Saya dulu memasukkan “Appeal” dan “Dispute” ke dalam satu kotak pikiran yang sama.
jujur saja... itu terlalu disederhanakan.
bayangkan sebuah Order Binance P2P sebesar 29,700,000 VNĐ.
pembeli menandai pembayaran sudah selesai.\nbank saya masih belum menunjukkan apa pun.

daripada bereaksi terhadap tangkapan layar di chat, saya mengecek lagi profil pihak lawan, menjaga percakapan tetap di dalam Order, dan menunggu akun saya sendiri untuk mengonfirmasi uangnya.
perbedaan itu penting.
Escrow memberi ruang bagi Order yang masih aktif untuk tetap belum terselesaikan selama pembayaran sedang diverifikasi.
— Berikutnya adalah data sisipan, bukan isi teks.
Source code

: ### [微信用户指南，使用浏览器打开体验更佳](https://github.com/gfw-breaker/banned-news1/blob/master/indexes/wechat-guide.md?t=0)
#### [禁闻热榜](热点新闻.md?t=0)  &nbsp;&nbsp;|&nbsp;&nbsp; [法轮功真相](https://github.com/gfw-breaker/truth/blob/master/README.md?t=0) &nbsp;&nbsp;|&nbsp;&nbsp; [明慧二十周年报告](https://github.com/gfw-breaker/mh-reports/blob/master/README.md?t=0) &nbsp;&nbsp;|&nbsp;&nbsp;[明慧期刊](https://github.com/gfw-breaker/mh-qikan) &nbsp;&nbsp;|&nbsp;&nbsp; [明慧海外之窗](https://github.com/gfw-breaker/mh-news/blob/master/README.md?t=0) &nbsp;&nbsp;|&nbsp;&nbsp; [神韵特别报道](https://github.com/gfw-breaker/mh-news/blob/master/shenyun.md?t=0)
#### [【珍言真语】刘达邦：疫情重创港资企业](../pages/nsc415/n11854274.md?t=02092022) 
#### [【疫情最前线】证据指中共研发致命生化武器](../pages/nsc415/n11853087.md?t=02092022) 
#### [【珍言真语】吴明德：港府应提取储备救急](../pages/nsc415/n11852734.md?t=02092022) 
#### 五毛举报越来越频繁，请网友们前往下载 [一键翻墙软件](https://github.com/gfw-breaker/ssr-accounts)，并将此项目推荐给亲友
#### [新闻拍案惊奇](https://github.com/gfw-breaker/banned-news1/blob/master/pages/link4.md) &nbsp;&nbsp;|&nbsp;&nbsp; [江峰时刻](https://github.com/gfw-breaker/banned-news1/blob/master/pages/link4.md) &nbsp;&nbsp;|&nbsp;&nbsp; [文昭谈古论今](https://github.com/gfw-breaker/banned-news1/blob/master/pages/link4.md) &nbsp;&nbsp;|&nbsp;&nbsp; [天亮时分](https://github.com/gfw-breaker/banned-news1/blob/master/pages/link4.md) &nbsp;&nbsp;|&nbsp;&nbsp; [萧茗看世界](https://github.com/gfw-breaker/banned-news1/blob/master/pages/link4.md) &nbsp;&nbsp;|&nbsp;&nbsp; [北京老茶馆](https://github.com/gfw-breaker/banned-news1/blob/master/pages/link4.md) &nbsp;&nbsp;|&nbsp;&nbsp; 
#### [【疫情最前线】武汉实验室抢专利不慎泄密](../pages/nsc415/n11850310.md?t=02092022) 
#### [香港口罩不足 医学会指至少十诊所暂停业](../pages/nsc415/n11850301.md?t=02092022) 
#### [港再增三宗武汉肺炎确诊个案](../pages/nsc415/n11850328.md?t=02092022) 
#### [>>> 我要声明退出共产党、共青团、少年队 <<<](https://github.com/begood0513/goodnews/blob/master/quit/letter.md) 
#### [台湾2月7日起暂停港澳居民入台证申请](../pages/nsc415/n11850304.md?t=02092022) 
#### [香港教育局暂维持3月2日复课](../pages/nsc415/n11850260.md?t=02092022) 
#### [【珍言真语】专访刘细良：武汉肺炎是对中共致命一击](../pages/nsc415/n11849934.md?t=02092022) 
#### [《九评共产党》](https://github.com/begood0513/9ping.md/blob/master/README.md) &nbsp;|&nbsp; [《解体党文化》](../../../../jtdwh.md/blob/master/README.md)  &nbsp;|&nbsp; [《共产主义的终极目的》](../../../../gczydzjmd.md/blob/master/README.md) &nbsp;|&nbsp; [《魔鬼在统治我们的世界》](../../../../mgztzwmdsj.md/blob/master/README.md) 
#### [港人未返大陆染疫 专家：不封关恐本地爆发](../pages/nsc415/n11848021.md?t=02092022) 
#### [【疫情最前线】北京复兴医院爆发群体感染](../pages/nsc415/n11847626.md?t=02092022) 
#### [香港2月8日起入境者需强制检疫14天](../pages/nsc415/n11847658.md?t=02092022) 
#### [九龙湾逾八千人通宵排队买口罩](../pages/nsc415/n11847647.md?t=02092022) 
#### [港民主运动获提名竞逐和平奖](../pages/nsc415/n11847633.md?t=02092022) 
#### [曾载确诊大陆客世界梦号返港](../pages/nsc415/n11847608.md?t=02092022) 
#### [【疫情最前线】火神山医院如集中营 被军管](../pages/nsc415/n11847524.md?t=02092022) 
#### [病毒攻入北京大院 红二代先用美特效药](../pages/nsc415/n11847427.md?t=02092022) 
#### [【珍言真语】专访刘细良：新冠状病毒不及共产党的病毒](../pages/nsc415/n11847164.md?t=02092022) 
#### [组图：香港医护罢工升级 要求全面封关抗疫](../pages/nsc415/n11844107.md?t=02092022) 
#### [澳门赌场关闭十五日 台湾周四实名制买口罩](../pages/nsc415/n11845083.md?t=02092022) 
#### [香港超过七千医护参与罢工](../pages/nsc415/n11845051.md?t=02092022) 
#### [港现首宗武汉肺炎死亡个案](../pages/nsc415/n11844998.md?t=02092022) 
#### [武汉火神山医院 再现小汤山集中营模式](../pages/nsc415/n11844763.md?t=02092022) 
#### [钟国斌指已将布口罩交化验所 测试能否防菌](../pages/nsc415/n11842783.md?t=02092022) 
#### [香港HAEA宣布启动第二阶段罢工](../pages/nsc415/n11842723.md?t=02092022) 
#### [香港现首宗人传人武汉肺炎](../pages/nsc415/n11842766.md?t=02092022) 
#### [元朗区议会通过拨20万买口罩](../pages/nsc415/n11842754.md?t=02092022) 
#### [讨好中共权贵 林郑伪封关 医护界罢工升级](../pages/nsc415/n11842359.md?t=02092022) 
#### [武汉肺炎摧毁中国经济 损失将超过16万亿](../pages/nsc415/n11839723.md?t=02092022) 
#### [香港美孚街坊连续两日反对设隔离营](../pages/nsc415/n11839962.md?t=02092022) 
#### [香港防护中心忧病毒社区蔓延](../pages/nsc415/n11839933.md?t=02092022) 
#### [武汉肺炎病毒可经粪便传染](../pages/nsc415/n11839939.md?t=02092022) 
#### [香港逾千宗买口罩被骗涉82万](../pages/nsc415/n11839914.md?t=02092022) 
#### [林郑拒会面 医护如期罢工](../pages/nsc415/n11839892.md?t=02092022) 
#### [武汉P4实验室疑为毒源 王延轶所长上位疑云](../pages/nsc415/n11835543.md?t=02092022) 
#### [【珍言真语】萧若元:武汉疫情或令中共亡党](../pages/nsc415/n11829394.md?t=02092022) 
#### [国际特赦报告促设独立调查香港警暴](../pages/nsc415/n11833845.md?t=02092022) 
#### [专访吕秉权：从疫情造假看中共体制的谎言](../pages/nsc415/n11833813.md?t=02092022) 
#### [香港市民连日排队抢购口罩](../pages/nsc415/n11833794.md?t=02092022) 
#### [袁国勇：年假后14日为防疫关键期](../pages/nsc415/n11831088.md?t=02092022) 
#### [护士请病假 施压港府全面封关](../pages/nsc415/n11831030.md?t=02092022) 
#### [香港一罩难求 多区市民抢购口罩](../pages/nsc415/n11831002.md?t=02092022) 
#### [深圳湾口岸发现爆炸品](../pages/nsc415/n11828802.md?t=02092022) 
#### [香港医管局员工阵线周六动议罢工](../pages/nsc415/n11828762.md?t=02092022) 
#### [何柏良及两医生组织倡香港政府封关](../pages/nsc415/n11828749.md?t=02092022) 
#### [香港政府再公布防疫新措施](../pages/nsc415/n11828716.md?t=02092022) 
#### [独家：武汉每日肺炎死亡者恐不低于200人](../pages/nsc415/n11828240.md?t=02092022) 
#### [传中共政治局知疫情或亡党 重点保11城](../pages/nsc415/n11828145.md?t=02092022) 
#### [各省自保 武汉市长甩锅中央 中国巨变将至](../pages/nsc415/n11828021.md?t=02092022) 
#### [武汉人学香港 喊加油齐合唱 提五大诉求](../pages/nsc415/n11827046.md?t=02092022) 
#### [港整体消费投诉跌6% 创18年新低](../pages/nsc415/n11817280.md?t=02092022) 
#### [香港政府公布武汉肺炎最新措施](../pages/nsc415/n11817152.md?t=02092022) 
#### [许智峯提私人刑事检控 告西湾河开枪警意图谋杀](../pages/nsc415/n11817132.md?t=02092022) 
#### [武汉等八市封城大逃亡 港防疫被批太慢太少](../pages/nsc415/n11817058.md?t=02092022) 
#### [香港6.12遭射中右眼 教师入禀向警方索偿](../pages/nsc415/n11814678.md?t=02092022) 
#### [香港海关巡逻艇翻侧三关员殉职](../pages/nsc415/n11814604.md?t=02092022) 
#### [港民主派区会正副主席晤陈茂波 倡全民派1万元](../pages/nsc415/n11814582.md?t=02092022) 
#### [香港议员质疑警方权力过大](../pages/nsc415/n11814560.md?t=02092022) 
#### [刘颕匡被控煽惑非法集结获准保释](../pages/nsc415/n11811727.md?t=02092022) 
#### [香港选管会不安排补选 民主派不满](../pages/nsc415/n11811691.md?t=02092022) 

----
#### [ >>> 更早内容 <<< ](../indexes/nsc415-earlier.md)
tapi Binance juga memiliki proses dispute setelah order yang terpisah untuk transaksi yang sudah selesai, dibatalkan, atau kedaluwarsa.
dan proses itu memiliki ekonominya sendiri.
bagi pengadu, tiga dispute pertama yang memenuhi syarat itu gratis.
dari yang keempat dan seterusnya, biayanya 1% dari nilai dispute, dibatasi maksimum 10 USDT, ketika dispute diselesaikan dengan pengembalian dana melalui Fund Recovery Center.
itu mengubah cara saya memandang bukti.
bukan “hindari dispute karena biayanya.”
salah pelajaran.
pelajaran yang lebih baik adalah: jangan mengubah ketidakpastian menjadi dispute formal sebelum mengecek apa yang benar-benar bisa diverifikasi.

saldo rekening.
nama pemilik akun.
Order ID.
bukti pembayaran.
riwayat chat yang relevan.
jika saya menjual, tidak ada dana yang terkonfirmasi berarti tidak ada Release.
jika ada sesuatu yang masih tidak cocok, saya menggunakan Appeal atau Binance Support lewat proses resmi daripada menebak.
aturan pribadi saya sekarang sederhana...
Escrow membeli waktu selama transaksi berlangsung.
bukti memberi waktu itu makna.
dan sebuah dispute seharusnya menyelesaikan masalah nyata yang belum terselesaikan, bukan menggantikan proses verifikasi.
@Binance Vietnam #BinanceP2PAnToan
apakah Anda melihat biaya dispute terutama sebagai biaya... atau sebagai gesekan yang membuat bukti yang lebih baik jadi semakin penting?